**The task:**
Repeat every entry exactly. Leave nothing out.
[Opening Available data section]
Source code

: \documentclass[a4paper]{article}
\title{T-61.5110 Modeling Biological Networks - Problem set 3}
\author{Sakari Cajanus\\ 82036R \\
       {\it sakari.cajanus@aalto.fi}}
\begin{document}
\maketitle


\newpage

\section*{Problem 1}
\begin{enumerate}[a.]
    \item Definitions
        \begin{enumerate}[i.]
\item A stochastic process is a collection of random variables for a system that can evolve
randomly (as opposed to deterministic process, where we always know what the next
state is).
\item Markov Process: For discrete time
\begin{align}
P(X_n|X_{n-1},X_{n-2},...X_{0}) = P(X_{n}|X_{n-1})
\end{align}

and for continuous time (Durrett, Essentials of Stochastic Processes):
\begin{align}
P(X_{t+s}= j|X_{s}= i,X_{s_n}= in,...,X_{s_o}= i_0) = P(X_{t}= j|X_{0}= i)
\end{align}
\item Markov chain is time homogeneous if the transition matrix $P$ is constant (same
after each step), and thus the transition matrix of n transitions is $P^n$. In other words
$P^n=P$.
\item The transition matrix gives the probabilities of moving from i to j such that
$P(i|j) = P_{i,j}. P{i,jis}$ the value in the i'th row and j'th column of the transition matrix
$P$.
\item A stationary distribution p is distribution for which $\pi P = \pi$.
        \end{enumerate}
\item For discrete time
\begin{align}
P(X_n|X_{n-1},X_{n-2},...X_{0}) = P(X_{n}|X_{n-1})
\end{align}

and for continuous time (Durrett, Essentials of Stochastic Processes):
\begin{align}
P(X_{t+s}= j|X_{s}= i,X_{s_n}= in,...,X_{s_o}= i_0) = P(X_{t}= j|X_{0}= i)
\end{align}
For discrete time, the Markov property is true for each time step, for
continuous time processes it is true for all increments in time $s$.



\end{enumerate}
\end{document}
[Closing Available data section]
**Expected answer:**
Source code

: \documentclass[a4paper]{article}
\title{T-61.5110 Modeling Biological Networks - Problem set 3}
\author{Sakari Cajanus\\ 82036R \\
       {\it sakari.cajanus@aalto.fi}}
\begin{document}
\maketitle


\newpage

\section*{Problem 1}
\begin{enumerate}[a.]
    \item Definitions
        \begin{enumerate}[i.]
\item A stochastic process is a collection of random variables for a system that can evolve
randomly (as opposed to deterministic process, where we always know what the next
state is).
\item Markov Process: For discrete time
\begin{align}
P(X_n|X_{n-1},X_{n-2},...X_{0}) = P(X_{n}|X_{n-1})
\end{align}

and for continuous time (Durrett, Essentials of Stochastic Processes):
\begin{align}
P(X_{t+s}= j|X_{s}= i,X_{s_n}= in,...,X_{s_o}= i_0) = P(X_{t}= j|X_{0}= i)
\end{align}
\item Markov chain is time homogeneous if the transition matrix $P$ is constant (same
after each step), and thus the transition matrix of n transitions is $P^n$. In other words
$P^n=P$.
\item The transition matrix gives the probabilities of moving from i to j such that
$P(i|j) = P_{i,j}. P{i,jis}$ the value in the i'th row and j'th column of the transition matrix
$P$.
\item A stationary distribution p is distribution for which $\pi P = \pi$.
        \end{enumerate}
\item For discrete time
\begin{align}
P(X_n|X_{n-1},X_{n-2},...X_{0}) = P(X_{n}|X_{n-1})
\end{align}

and for continuous time (Durrett, Essentials of Stochastic Processes):
\begin{align}
P(X_{t+s}= j|X_{s}= i,X_{s_n}= in,...,X_{s_o}= i_0) = P(X_{t}= j|X_{0}= i)
\end{align}
For discrete time, the Markov property is true for each time step, for
continuous time processes it is true for all increments in time $s$.



\end{enumerate}
\end{document}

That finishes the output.